Inhalt:
Sie sind jung, sie sind stark – und sie sind gelangweilt: Normale, berufstätige Männer und Familienväter auf der Suche nach einem Mittel gegen die Leere in ihrem Leben. Sie treffen sich auf Parkplätzen und in Kellern von Bars, um mit nackten Fäusten gegeneinander zu kämpfen. Der Anführer dieser „Fight Clubs“ ist Tyler Durden, und er ist besessen von dem Plan, furchtbare Rache an einer Welt zu nehmen, in der es keine menschliche Wärme mehr gibt …
Meine Meinung:
Das Cover finde ich hässlich, aber nach kurzer Zeit versteht man zumindest wieso da so eine „Filmrolle“ drauf ist. Aber Cover sagen nichts über die Qualität des Inhalts aus.
Die Handlung verläuft durch den abgehackten Schreibstil sehr schnell und mitreißend. Die Sätze sind kurz, oft sogar nur ein bis zwei Wörter. Viele Aussagen wiederholen sich und brennen sich somit schnell ins Gedächtnis des Lesers ein. Oftmals wird indirekte Rede verwendet oder indirekte und direkte Rede vermischt. Man muss also ein bisschen mitdenken, während man das Buch liest, da man sonst leicht in Verwirrung gerät. Die Handlung ist nicht in chronologischer Reihenfolge beschrieben und oft gleitet man von der jetzigen Szene in eine zurückliegende ohne, dass man es überhaupt richtig bemerkt. Dies alles macht das Buch sehr anspruchsvoll, aber es lohnt sich!

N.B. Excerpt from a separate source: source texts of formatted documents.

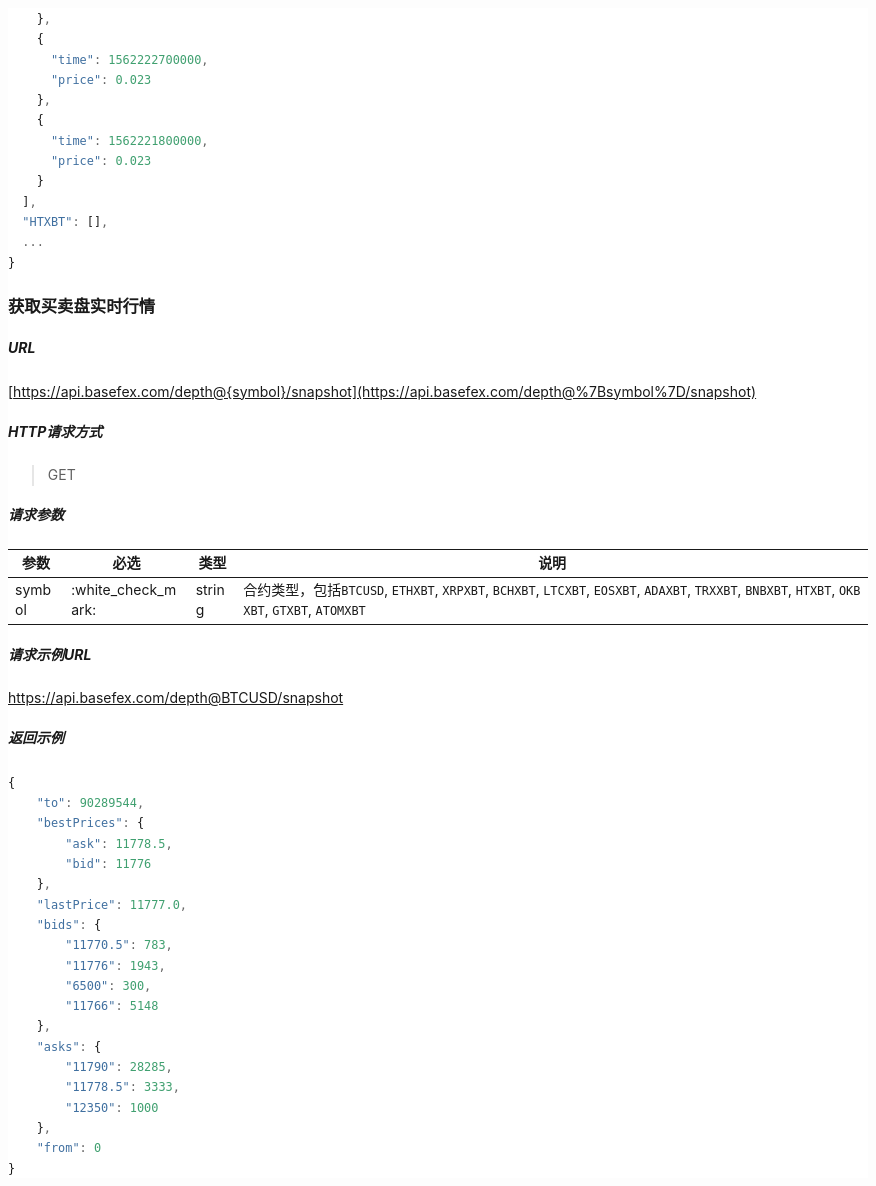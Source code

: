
 ``` js
    },
    {
      "time": 1562222700000,
      "price": 0.023
    },
    {
      "time": 1562221800000,
      "price": 0.023
    }
  ],
  "HTXBT": [],
  ...
}
```

### 获取买卖盘实时行情

##### URL

[https://api.basefex.com/depth@{symbol}/snapshot](https://api.basefex.com/depth@%7Bsymbol%7D/snapshot)

##### HTTP请求方式

> GET

##### 请求参数

| 参数     | 必选                   | 类型     | 说明                                                                                                                                     |
| ------ | -------------------- | ------ | -------------------------------------------------------------------------------------------------------------------------------------- |
| symbol | :white\_check\_mark: | string | 合约类型，包括`BTCUSD`, `ETHXBT`, `XRPXBT`, `BCHXBT`, `LTCXBT`, `EOSXBT`, `ADAXBT`, `TRXXBT`, `BNBXBT`, `HTXBT`, `OKBXBT`, `GTXBT`, `ATOMXBT` |

##### 请求示例URL

<https://api.basefex.com/depth@BTCUSD/snapshot>

##### 返回示例

``` js
{
    "to": 90289544,
    "bestPrices": {
        "ask": 11778.5,
        "bid": 11776
    },
    "lastPrice": 11777.0,
    "bids": {
        "11770.5": 783,
        "11776": 1943,
        "6500": 300,
        "11766": 5148
    },
    "asks": {
        "11790": 28285,
        "11778.5": 3333,
        "12350": 1000
    },
    "from": 0
}
```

Der Hauptcharakter ist nicht Tyler Durden! Das sei nur einmal gesagt. Der Hauptcharakter ist ein Ich-Erzähler ohne Namen. Er kann anfangs nicht schlafen, geht dann allerdings in Selbsthilfegruppen für Krankheiten und Probleme, die er eigentlich nicht hat, dort kann er loslassen und somit auch wieder schlafen. Eines Tages trifft er dort jedoch auch Marla. Wenn sie dabei ist, kann er aus einem unbestimmten Grund nicht loslassen und somit auch nicht schlafen. Deswegen nimmt er sich einen kurzen Urlaub und begegnet auf seiner Reise Tyler Durden, mit dem er dann den „Fight Club“ gründet. Ich mochte den Erzähler sehr und konnte mich super mit ihm identifizieren. Er und Tyler sind sich sehr ähnlich ich persönlich denke jedoch es gibt einen gewissen Unterschied zwischen den beiden: Tyler sucht den Nullpunkt, den ein Mensch erreichen kann (mehr dazu: Buch lesen). Der Erzähler sucht den Nullpunkt nicht, sondern hat eher Angst davor. Er möchte noch eine gewisse Kontrolle über sein Leben haben. Tyler und Marla sind jedoch beide auch sehr sympathisch (zumindest für mich).
In „Fight Club“ geht es jedoch nicht nur um das Kämpfen, sondern vielmehr um das Loslassen. Es geht um Schmerz und Verlust und Leere. Darum, dass das Leben, wenn man erstmal ganz unten ist (von den Gefühlen her) nicht mehr so toll ist. Der Erzähler hat einen erfolgreichen Job und fast alles was er sich wünschen könnte, aber da ist eben diese Leere, die ihm das Gefühl gibt, dass trotz seines erfolgreichen Lebens, doch irgendwie alles sinnlos ist. Dass das was er tut, ihn nicht glücklich macht.
Ich kann nur sagen: ich liebe dieses Buch! Es spricht mir aus der Seele. Lest es, denn es ist super!
FAZIT: Eindrucksvoll und gewaltig beeindruckend. Ein riesiges Highlight!